Considering the amount of parameters available to customize the broker with respect to the MQTT protocol and the Erlang runtime environment, in the following we provide an high-level description of the EMQ X distinguishing features. Ref. here for a comprehensive list.
- Retain messages configuration (enabled by default) allows to specify the destination, expiration (replaced by the one in the PUBLISH packet if indicated), and limit the number of messages or payload size.
- Rate limiting allows to set quotas and restrict the number of connection and its rate, the number of publish messages and in general TCP packets.

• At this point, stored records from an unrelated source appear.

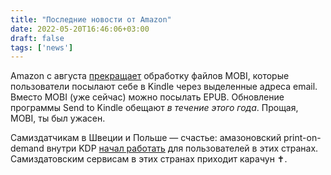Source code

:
 ```yaml
---
title: "Последние новости от Amazon"
date: 2022-05-20T16:46:06+03:00
draft: false
tags: ['news']
---
```


Amazon с августа [прекращает](https://goodereader.com/blog/kindle/the-amazon-kindle-will-support-epub-in-late-2022) обработку файлов MOBI, которые пользователи посылают себе в Kindle через выделенные адреса email. Вместо MOBI (уже сейчас) можно посылать EPUB. Обновление программы Send to Kindle обещают *в течение этого года*. Прощая, MOBI, ты был ужасен.

Самиздатчикам в Швеции и Польше — счастье: амазоновский print-on-demand внутри KDP [начал работать](https://www.kdpcommunity.com/s/article/Publish-KDP-paperback-and-hardcover-books-in-Sweden-and-Poland?language=en_US) для пользователей в этих странах. Самиздатовским сервисам в этих странах приходит карачун ✝️.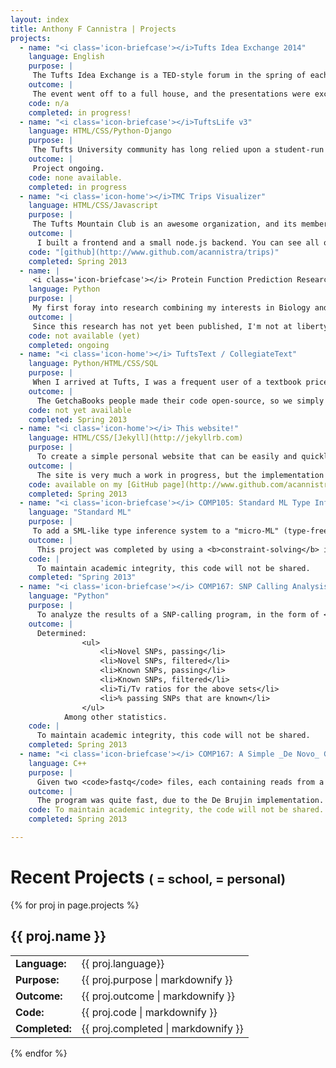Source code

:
 ```yaml
---
layout: index
title: Anthony F Cannistra | Projects
projects:
  - name: "<i class='icon-briefcase'></i>Tufts Idea Exchange 2014"
    language: English
    purpose: | 
     The Tufts Idea Exchange is a TED-style forum in the spring of each academic year. Each year we invite undergraduates to apply to share their "big idea" with the campus in the form of an 8-minute presentation. We also invite a faculty member and some Tufts alumni/ae to share their experiences as well. As co-President this semester (along with sophomore [Kit McDonnell](https://www.facebook.com/kit.mcdonnell)), I am jointly responsible for leading the TEX team, a group of Tufts undergrads who read the 30-plus student applications, interview some, and select the 6 or 7 student speakers. We then coach those students for a month or so prior to the event to ensure their creative ideas are showcased brilliantly on stage in April. For more information, visit [tuftsideaexchange.com](http://www.tuftsideaexchange.com).
    outcome: |
     The event went off to a full house, and the presentations were exceptional. Read about it in the [Tufts Daily](http://www.tuftsdaily.com/news/view.php/659568/Students-host-annual-Tufts-Idea-Exchange)
    code: n/a
    completed: in progress!
  - name: "<i class='icon-briefcase'></i>TuftsLife v3"
    language: HTML/CSS/Python-Django
    purpose: |
     The Tufts University community has long relied upon a student-run web site known as [TuftsLife](http://www.tuftslife.com), which is a portal for sharing events and classified listings pertinent to Tufts students. The site underwent a recent redesign that left the campus wanting, so myself and Tufts junior Tara Kola have undertaken the task of managing a team of ~10 excited Tufts students in the rebuilding of the site from the ground up. We hope to release TuftsLife v3 in the beginning of Fall 2014.
    outcome: |
     Project ongoing. 
    code: none available.
    completed: in progress
  - name: "<i class='icon-home'></i>TMC Trips Visualizer"
    language: HTML/CSS/Javascript
    purpose: |
     The Tufts Mountain Club is an awesome organization, and its members lead amazing trips all over New England. For my first two years at Tufts, though, the only way to find out what trips were happening was to go onto the [TMC Website](http://www.tuftsmountainclub.org/trips-2) and look at an ugly table. So I decided to do something about it and make a new interface. Unfortunately, due to changes in the API, the site currently needs some refactoring to get it up and running again, but all the code is available on GitHub.
    outcome: |
      I built a frontend and a small node.js backend. You can see all of the code and some documentation on [github](http://www.github.com/acannistra/trips).
    code: "[github](http://www.github.com/acannistra/trips)"
    completed: Spring 2013
  - name: |
     <i class='icon-briefcase'></i> Protein Function Prediction Research
    language: Python
    purpose: |
     My first foray into research combining my interests in Biology and Computer Science, this project is an ongoing attempt to improve the accuracy of computational protein function prediction based on work Tufts University computer science Profs. [Ben Hescott](http://www.cs.tufts.edu/~hescott) and [Lenore Cowen](http://www.cs.tufts.edu/~cowen) have been doing over the past year. Hescott and Cowen have developed a protein-protein interaction network distance metric called the Diffusion State Distance (paper forthcoming, PLOS ONE Fall 2013). The DSD metric has produced good results when operating on networks of *physical* protein-protein interaction data. My charge for the summer, together with Tufts senior Inbar Fried, was to integrate *genetic* protein-protein interaction data. 
    outcome: | 
     Since this research has not yet been published, I'm not at liberty to discuss results. However, they are quite interesting. Look for a potential presentation at [RECOMB 2014](http://www.compbio.cmu.edu/recomb/). 
    code: not available (yet)
    completed: ongoing
  - name: "<i class='icon-home'></i> TuftsText / CollegiateText"
    language: Python/HTML/CSS/SQL
    purpose: |
     When I arrived at Tufts, I was a frequent user of a textbook price comparison service called [GetchaBooks](http://www.getchabooks.com), created by Tufts students. This winter, when the students who created the website decided to take it down, my friend [James](http://www.facebook.com/james.roseman) and I picked up where they left off.
    outcome: |
      The GetchaBooks people made their code open-source, so we simply had to install their Git repo onto a properly-configured server, change some CSS colors, and behold: [TuftsText](http://www.tuftstext.com). The site worked great during the Spring semester, and drove quite a bit of traffic. However, once Tufts changed the software used by the university to manage courses and registration, much of the infrastructure upon which GetchaBooks/TuftsText is based no longer works. So, James and I are working on rebuilding TuftsText from the ground up and are planning on expanding to two other area universities, Bentley and Brandeis. 
    code: not yet available
    completed: Spring 2013
  - name: "<i class='icon-home'></i> This website!"
    language: HTML/CSS/[Jekyll](http://jekyllrb.com)
    purpose: |
      To create a simple personal website that can be easily and quickly updated. I was looking for a nice way to be able to write my site in [markdown](http://daringfireball.net/projects/markdown/).
    outcome: | 
      The site is very much a work in progress, but the implementation is quite enjoyable to work with. My desire for a clean Markdown-based site and a database-free content management system brought me to [GitHub Pages](http://pages.github.com). GitHub runs the markdown through Jekyll, which supports the [Liquid Template Engine](https://github.com/Shopify/liquid/wiki/Liquid-for-Designers), which is small and simple to use. All of the projects on this page, for example, are encoded in [YAML](http://www.yaml.org/spec/1.2/spec.html) format, parsed by Liquid into the tables you see.
    code: available on my [GitHub page](http://www.github.com/acannistra).
    completed: Spring 2013
  - name: "<i class='icon-briefcase'></i> COMP105: Standard ML Type Inference"
    language: "Standard ML"
    purpose: |
     To add a SML-like type inference system to a "micro-ML" (type-free) interpreter
    outcome: |
      This project was completed by using a <b>constraint-solving</b> inference algorithm, where type expressions are distilled into <b>type constraints</b> (similar in style to a CNF boolean solver), and solved.<p>In short, we were able to take a non-typed language and convert it to a strictly typed one via the addition of a type inference system. </p>
    code: |
      To maintain academic integrity, this code will not be shared.
    completed: "Spring 2013"
  - name: "<i class='icon-briefcase'></i> COMP167: SNP Calling Analysis"
    language: "Python"
    purpose: |
      To analyze the results of a SNP-calling program, in the form of <code>.vcf</code> files, and compute statistics about the data. The data were also compared against a database of known SNPs (dbSNP, csomes 18-21) to find "novel" variants.
    outcome: |
      Determined:
      			<ul>
      				<li>Novel SNPs, passing</li>
      				<li>Novel SNPs, filtered</li>
      				<li>Known SNPs, passing</li>
      				<li>Known SNPs, filtered</li>
      				<li>Ti/Tv ratios for the above sets</li>
      				<li>% passing SNPs that are known</li>
      			</ul>
      		Among other statistics.
    code: |
      To maintain academic integrity, this code will not be shared.
    completed: Spring 2013
  - name: "<i class='icon-briefcase'></i> COMP167: A Simple _De Novo_ Genome Assembler"
    language: C++
    purpose: |
      Given two <code>fastq</code> files, each containing reads from a genome fragment, we set out to assemble as much of the original sequence as possible using pairwise overlaps and a <a href="http://en.wikipedia.org/wiki/De_Bruijn_graph">De Brujin</a> <a href="http://www.nature.com/nbt/journal/v29/n11/full/nbt.2023.html">assembly strategy.</a>
    outcome: |
      The program was quite fast, due to the De Brujin implementation. Finding overlapping reads was unnecessary, as the graph ensured read overlap as it was built.
    code: To maintain academic integrity, the code will not be shared.
    completed: Spring 2013

---
```


<h1> Recent Projects  <span style="font-size: 20px">(<i class="icon-briefcase"></i> = school, <i class="icon-home"></i> = personal)</span></h1>

{% for proj in page.projects %}
## {{ proj.name }}
<table>
	<tr>
		<td><b>Language:</b></td>
		<td valign="middle">{{ proj.language}}</td>
	</tr>
	<tr>
		<td><b>Purpose:</b></td>
		<td>{{ proj.purpose | markdownify }}</td>
	</tr>
	<tr>
		<td><b>Outcome:</b></td>
		<td>{{ proj.outcome | markdownify }}</td>
	</tr>
	<tr>
		<td><b>Code:</b></td>
		<td>{{ proj.code | markdownify }}</td>
	</tr>
	<tr>
		<td><b>Completed:</b></td>
		<td>{{ proj.completed | markdownify }}</td>
	</tr>
</table>
{% endfor %}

- The monitoring and alarm features supports configuring thresholds on the number of triggered alarms, CPU and memory usage (percentage), number of processes and default behaviour (log the event or report it to specific topics). In addition, it is possible to detect frequent disconnections (ref. to 'flapping detection' in the documentation) and set a ban interval; and monitor the broker status via an 'heartbeat' signal.
- It is finally possible to set low-level settings, such as the number of threads, concurrent processes and memory limits, RPC configuration and TCP buffers. Then, to disable the use of wildcards in subscriptions or retain messages, set a limit and timeout for MQTT QoS 2 acknowledgements (PUBREL) and configure topic priorities.
- logging ( 'warning' by default), max_packet_size (1MB by default), upgrade_qos (disabled), max_inflight (32 messages), retry_interval (30s), session_expiry_interval (2h), max_mqueue_len (1'000), mqueue_store_qos0 (true), connection acceptors (in EMQ X specific to the type of connection, and if on the same system or external) and max_connections (1'024'000), all function as in Verne MQ.